Comience con seis contrastes. Escuche un yodel natural junto a una obra vocal de Nadja Räss; un conjunto de cuerda de Appenzell junto al piano de Irène Schweizer; Corin Curschellas junto a Mani Matter; Frank Martin junto a Yello; KT Gorique junto a un grupo de trompas alpinas. Comparar no desecha la herencia: sitúa cada sonido entre vecinos.
La estación del año también modifica el mapa. El carnaval lleva tambores, pífanos, metales y sátira a las calles. En verano, los festivales ocupan las orillas de los lagos y las reuniones de montaña. Los calendarios religiosos y comunitarios modelan el repertorio coral. Los clubes se rigen por ritmos semanales y nocturnos. Una grabación puede conservar la música de un acontecimiento, pero no reproducir las reglas físicas para participar en él.
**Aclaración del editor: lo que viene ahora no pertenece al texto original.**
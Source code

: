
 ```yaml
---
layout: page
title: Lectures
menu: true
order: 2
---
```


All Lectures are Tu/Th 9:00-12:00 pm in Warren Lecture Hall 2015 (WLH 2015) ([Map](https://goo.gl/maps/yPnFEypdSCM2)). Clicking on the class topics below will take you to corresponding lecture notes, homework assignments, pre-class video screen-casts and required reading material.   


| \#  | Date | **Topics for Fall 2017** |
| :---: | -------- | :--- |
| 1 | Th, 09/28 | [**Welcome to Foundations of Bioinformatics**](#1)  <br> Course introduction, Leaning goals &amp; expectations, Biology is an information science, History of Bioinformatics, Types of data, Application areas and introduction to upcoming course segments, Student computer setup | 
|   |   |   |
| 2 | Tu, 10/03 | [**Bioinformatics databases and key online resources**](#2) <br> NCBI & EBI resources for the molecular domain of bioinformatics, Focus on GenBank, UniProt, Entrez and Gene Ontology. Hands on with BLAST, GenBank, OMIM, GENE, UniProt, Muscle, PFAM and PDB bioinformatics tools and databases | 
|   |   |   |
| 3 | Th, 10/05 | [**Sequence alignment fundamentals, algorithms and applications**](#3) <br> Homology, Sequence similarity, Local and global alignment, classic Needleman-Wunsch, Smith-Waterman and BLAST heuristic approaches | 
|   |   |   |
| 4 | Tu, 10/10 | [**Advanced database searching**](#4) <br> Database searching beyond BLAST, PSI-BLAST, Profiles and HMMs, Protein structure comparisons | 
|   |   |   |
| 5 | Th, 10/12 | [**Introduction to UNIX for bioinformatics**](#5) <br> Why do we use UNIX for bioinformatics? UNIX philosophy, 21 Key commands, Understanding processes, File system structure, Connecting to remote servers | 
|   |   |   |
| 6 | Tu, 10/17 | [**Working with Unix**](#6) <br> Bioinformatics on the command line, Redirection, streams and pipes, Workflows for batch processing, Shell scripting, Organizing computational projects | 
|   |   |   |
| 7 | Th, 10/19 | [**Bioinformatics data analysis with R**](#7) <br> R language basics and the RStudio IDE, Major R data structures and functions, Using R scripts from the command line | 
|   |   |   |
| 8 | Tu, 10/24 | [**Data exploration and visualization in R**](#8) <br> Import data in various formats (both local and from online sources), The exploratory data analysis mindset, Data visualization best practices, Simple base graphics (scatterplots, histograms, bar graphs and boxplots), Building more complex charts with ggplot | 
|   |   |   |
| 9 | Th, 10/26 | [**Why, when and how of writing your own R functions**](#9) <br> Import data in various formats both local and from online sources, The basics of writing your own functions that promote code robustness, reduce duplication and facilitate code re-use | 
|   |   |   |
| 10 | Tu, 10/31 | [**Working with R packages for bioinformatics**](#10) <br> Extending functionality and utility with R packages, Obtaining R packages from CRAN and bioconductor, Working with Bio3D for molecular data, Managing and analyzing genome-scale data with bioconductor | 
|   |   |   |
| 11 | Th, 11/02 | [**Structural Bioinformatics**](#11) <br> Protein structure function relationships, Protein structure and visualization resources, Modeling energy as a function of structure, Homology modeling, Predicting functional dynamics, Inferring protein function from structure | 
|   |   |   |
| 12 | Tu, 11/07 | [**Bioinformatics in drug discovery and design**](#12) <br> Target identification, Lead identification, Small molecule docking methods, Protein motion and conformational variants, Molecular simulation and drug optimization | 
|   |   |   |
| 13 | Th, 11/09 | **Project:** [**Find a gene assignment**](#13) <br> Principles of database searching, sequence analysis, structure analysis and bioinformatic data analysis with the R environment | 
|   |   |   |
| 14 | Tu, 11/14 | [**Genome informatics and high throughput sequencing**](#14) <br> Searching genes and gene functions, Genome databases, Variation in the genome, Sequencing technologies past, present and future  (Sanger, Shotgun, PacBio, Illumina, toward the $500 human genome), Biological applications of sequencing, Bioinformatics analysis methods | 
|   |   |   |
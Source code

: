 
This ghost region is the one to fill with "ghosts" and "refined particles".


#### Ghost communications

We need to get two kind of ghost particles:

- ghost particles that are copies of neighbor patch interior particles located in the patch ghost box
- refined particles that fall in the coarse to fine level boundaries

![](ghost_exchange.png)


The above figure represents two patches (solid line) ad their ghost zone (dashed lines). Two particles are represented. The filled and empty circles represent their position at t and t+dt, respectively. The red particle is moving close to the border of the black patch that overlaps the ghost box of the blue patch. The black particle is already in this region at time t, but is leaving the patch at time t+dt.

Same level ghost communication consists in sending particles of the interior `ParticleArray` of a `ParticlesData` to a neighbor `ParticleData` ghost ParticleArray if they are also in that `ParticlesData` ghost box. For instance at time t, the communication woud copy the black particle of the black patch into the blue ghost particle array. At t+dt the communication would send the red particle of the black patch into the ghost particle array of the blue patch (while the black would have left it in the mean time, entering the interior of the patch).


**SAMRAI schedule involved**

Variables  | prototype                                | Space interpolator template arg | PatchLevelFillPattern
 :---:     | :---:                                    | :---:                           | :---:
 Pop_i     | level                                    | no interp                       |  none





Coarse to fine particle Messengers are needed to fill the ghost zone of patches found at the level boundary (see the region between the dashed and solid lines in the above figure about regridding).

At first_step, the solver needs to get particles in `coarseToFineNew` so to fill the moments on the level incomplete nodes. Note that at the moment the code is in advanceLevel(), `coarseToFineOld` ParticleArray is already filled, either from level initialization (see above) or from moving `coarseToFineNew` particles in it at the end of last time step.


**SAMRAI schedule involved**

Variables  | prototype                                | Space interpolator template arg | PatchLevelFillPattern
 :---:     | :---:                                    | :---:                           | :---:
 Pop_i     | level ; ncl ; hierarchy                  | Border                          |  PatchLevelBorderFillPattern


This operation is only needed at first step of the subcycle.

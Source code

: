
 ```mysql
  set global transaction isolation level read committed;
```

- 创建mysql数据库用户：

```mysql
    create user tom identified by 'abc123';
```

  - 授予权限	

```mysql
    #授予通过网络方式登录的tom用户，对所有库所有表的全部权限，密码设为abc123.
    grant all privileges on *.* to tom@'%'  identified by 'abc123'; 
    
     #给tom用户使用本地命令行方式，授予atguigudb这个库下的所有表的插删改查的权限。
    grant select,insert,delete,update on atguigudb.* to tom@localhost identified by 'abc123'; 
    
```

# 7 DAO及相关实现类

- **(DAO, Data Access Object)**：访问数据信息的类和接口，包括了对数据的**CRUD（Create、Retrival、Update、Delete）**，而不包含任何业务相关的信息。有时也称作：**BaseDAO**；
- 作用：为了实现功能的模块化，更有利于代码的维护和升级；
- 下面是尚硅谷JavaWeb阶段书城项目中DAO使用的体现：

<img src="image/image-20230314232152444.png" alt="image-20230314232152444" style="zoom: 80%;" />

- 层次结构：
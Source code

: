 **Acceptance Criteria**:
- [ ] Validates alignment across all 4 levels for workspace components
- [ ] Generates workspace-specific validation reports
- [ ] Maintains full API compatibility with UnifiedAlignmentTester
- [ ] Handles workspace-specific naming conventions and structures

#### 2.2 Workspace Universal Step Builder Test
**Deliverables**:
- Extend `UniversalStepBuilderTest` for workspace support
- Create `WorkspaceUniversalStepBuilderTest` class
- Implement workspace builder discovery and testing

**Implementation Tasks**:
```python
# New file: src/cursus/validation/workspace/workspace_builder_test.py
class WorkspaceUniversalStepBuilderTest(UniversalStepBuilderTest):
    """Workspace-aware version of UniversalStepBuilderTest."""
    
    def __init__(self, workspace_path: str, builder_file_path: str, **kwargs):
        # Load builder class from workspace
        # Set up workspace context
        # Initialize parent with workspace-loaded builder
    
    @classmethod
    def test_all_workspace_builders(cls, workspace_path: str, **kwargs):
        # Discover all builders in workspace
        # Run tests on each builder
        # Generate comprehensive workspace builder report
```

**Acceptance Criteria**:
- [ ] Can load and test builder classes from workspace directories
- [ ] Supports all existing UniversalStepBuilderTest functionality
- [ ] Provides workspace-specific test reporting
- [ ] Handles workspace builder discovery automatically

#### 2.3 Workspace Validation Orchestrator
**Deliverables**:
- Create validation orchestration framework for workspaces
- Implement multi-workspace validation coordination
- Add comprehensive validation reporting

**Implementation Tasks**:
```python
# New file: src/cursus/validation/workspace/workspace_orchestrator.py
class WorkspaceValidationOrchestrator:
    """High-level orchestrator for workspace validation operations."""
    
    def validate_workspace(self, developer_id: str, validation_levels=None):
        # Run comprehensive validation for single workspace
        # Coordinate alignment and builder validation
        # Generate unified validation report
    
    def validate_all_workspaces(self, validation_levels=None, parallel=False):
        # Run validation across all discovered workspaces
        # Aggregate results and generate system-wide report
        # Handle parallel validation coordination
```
La migración no es una nota al pie reciente. Virtuosos itinerantes, comunidades religiosas, personas refugiadas, trabajadores y estudiantes llevan mucho tiempo transformando la vida musical suiza. La historia suizo-estadounidense de Ernest Bloch, la identidad franco-suiza de Arthur Honegger, la carrera jazzística internacional de George Gruntz y el pop tamil-suizo de Priya Ragu se resisten a una lectura basada únicamente en el pasaporte. La residencia, la colaboración y el público pueden tener tanta importancia musical como el lugar de nacimiento.
La primera destreza de escucha consiste, por tanto, en separar. Hay que distinguir la región del país, la lengua de la etnia, el escenario de un festival de la escena local, el reconocimiento patrimonial de la propiedad artística y la ubicación de una sala de la identidad de quien actúa. Una vez claras esas diferencias, las conexiones resultan más interesantes, no menos.
Las tiendas de discos y los fondos bibliotecarios revelan hasta qué punto el mapa es inestable. Una publicación en romanche puede archivarse como folk, pop o cultura regional; un disco de improvisación, como jazz o música contemporánea; un rapero en dialecto, por cantón. Clasificar es útil cuando conduce al sonido y limitante cuando decide de antemano lo que al artista se le permite ser.
La estructura federal del país también influye en la visibilidad. El apoyo cultural suele pasar por ciudades y cantones, además de por organismos nacionales. Un artista puede gozar de gran reconocimiento en una región lingüística y ser desconocido en otra. Por eso, una gira por el país exige traducción, relaciones con los medios y redes de salas, no solo desplazamiento. Un trayecto breve en tren no garantiza un público compartido.
Quien llegue atraído por las exportaciones más famosas puede invertir el orden habitual. En vez de partir de una estrella mundial y retroceder hacia unas raíces imaginadas, empiece por una voz local, un conjunto de baile, una orquesta o una grabación de club y siga las trayectorias reales hacia fuera. Suiza aparecerá entonces como un lugar donde varios públicos se superponen, a veces colaboran y a veces mantienen una separación fértil.